#### [TASK TO COMPLETE]
For each line in the data below that has the word "Raspberry", copy that line.

#### [THE RECORDS]
BEGIN

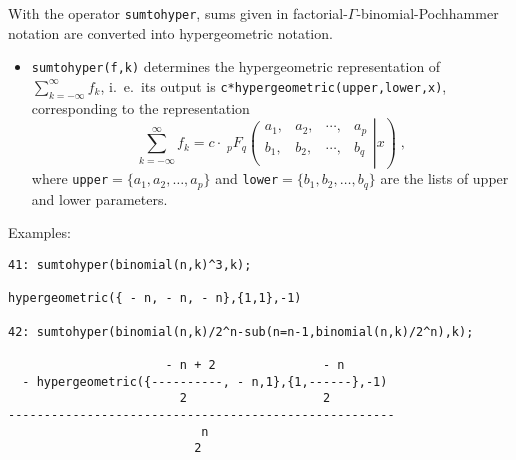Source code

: With the operator {\tt sumtohyper}, sums given in 
factorial-$\Gamma$-binomial-Poch\-hammer notation
are converted into hypergeometric notation.
\begin{itemize}
\item
{\tt sumtohyper(f,k)} determines the hypergeometric representation
of\linebreak
$\sum\limits_{k=-\infty}^\infty f_k$, i.\ e.\ 
its output is {\tt c*hypergeometric(upper,lower,x)}, corresponding to
the representation
\[
\sum\limits_{k=-\infty}^\infty f_k=c\cdot\;
_{p}F_{q}\left.\left(\begin{array}{cccc}
a_{1},&a_{2},&\cdots,&a_{p}\\
b_{1},&b_{2},&\cdots,&b_{q}\\
            \end{array}\right| x\right)
\;,
\]
where {\tt upper}$=\{a_{1}, a_{2}, \ldots, a_{p}\}$
and {\tt lower}$=\{b_{1}, b_{2}, \ldots, b_{q}\}$
are the lists of upper and lower parameters.
\end{itemize}
Examples:

{\small
\begin{verbatim}
41: sumtohyper(binomial(n,k)^3,k);

hypergeometric({ - n, - n, - n},{1,1},-1)

42: sumtohyper(binomial(n,k)/2^n-sub(n=n-1,binomial(n,k)/2^n),k);

                      - n + 2               - n
  - hypergeometric({----------, - n,1},{1,------},-1)
                        2                   2
------------------------------------------------------
                           n
                          2
\end{verbatim}
}\noindent


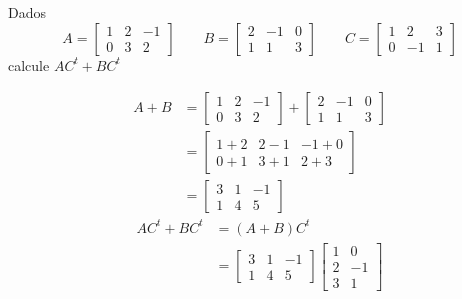 \documentclass[a4paper,12pt,fleqn]{article}
\begin{document}

Dados
\[
  A = \begin{bmatrix}
    1 & 2 & -1 \\
    0 & 3 & 2
  \end{bmatrix}
\qquad
  B = \begin{bmatrix}
    2 & -1 & 0 \\
    1 & 1  & 3
  \end{bmatrix}
\qquad
  C = \begin{bmatrix}
    1 & 2  & 3 \\
    0 & -1 & 1
  \end{bmatrix}
\]
calcule \(AC^t + BC^t\)

\begin{answer}
  \begin{align*}
    A + B
    & =
      \begin{bmatrix}
        1 & 2 & -1 \\
        0 & 3 & 2
      \end{bmatrix}
      +
      \begin{bmatrix}
        2 & -1 & 0 \\
        1 & 1  & 3
      \end{bmatrix}
    \\[2mm]
    & =
      \begin{bmatrix}
        1 + 2 & 2 - 1 & -1 + 0 \\
        0 + 1 & 3 + 1 &  2 + 3
      \end{bmatrix}
    \\[2mm]
    & =
      \begin{bmatrix}
        3 & 1 & -1 \\
        1 & 4 &  5
      \end{bmatrix}
  \end{align*}
  \begin{align*}
    AC^t + BC^t
    & = (A + B)C^t
    \\
    & =
      \begin{bmatrix}
        3 & 1 & -1 \\
        1 & 4 &  5
      \end{bmatrix}
      \begin{bmatrix}
        1 & 0  \\
        2 & -1 \\
        3 & 1
      \end{bmatrix}
    \\[2mm]

\end{align*}
\end{answer}
\end{document}
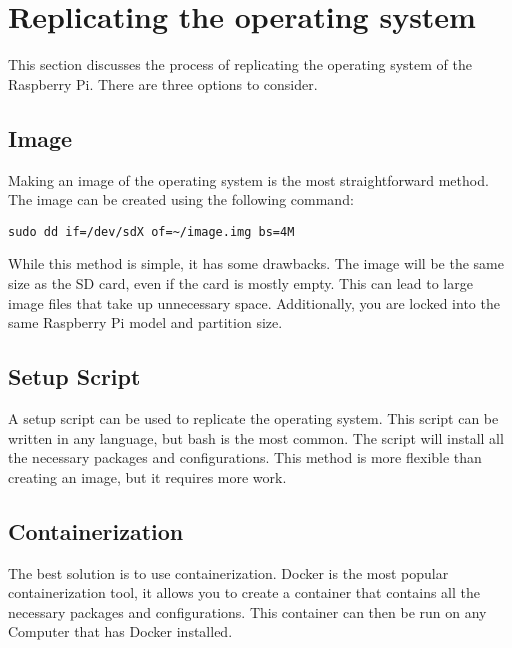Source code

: \section{Replicating the operating system}
This section discusses the process of replicating the
operating system of the Raspberry Pi. There are three options
to consider. 
    \subsection{Image}
    Making an image of the operating system is the most
    straightforward method. The image can be created using
    the following command:
    \begin{verbatim}
sudo dd if=/dev/sdX of=~/image.img bs=4M
    \end{verbatim}
    While this method is simple, it has some drawbacks. The
    image will be the same size as the SD card, even if the
    card is mostly empty. This can lead to large image files
    that take up unnecessary space. Additionally, you are
    locked into the same Raspberry Pi model and partition
    size.

    \subsection{Setup Script}
    A setup script can be used to replicate the operating
    system. This script can be written in any language, but
    bash is the most common. The script will install all the
    necessary packages and configurations. This method is
    more flexible than creating an image, but it requires
    more work.

    \subsection{Containerization}
    The best solution is to use containerization. Docker is
    the most popular containerization tool, it allows
    you to create a container that contains all the necessary
    packages and configurations. This container can then be
    run on any Computer that has Docker installed. 
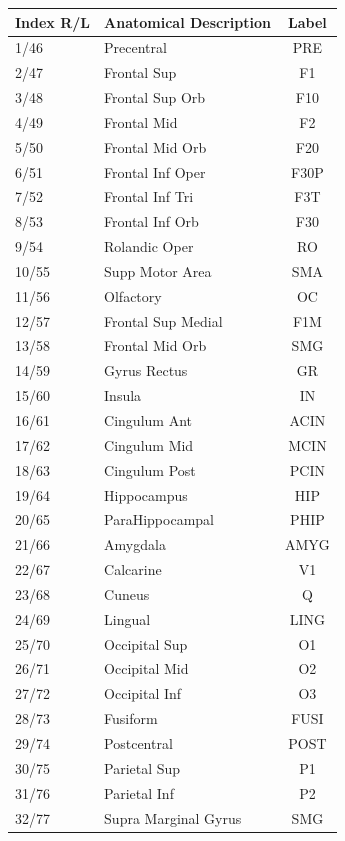 \documentclass[fleqn,10pt]{wlpeerj}
\begin{document}
\begin{table}[htbp]
\begin{tabular}{l | l | c}
Index R/L & Anatomical Description & Label \\ \hline  \hline 
  1/46 & Precentral & PRE   \\ 
  2/47 & Frontal Sup & F1 \\
3/48 & Frontal Sup Orb    &      F10 \\
4/49 & Frontal Mid        &       F2\\
5/50 & Frontal Mid Orb    &      F20\\
6/51 & Frontal Inf Oper   &    F30P\\
7/52 & Frontal Inf Tri    &     F3T\\
8/53 & Frontal Inf Orb    &      F30\\
9/54 & Rolandic Oper      &      RO\\
10/55 & Supp Motor Area  &      SMA\\
11/56 & Olfactory          &      OC\\
12/57 & Frontal Sup Medial  &   F1M\\
13/58 & Frontal Mid Orb     &   SMG\\
14/59 & Gyrus Rectus         &    GR\\
15/60 & Insula              &      IN\\
16/61 & Cingulum Ant       &   ACIN\\
17/62 & Cingulum Mid        &  MCIN\\
18/63 & Cingulum Post        & PCIN\\
19/64 & Hippocampus         &    HIP\\
20/65 & ParaHippocampal     &  PHIP\\
21/66 & Amygdala           &  AMYG\\
22/67 & Calcarine          &       V1\\
23/68 & Cuneus             &        Q\\
24/69 & Lingual            &   LING\\
25/70 & Occipital Sup      &       O1\\
26/71 & Occipital Mid      &       O2\\
27/72 & Occipital Inf      &       O3\\
28/73 & Fusiform           &    FUSI\\
29/74 & Postcentral        &   POST\\
30/75 & Parietal Sup       &       P1\\
31/76 & Parietal Inf       &       P2\\
32/77 & Supra Marginal Gyrus  &  SMG\\

\end{tabular}
\end{table}
\end{document}
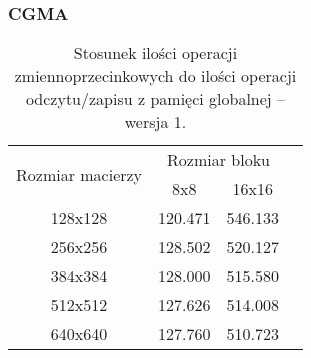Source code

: \subsubsection{CGMA}

\begin{table}[H]
\centering
\begin{tabular}{|c|c|c|c|}
\hline
\multirow{2}{*}{Rozmiar macierzy} & \multicolumn{2}{c|}{Rozmiar bloku} \\ \cline{2-3}
& 8x8 & 16x16 \\ \hline
128x128 & 120.471 & 546.133 \\ \hline
256x256 & 128.502 & 520.127 \\ \hline
384x384 & 128.000 & 515.580 \\ \hline
512x512 & 127.626 & 514.008 \\ \hline
640x640 & 127.760 & 510.723 \\ \hline
\end{tabular}
\caption{Stosunek ilości operacji zmiennoprzecinkowych do ilości operacji odczytu/zapisu z pamięci globalnej -- wersja 1.}
\end{table}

END

#### [RESULT OF THE TASK]
operating system of the Raspberry Pi. There are three options
    locked into the same Raspberry Pi model and partition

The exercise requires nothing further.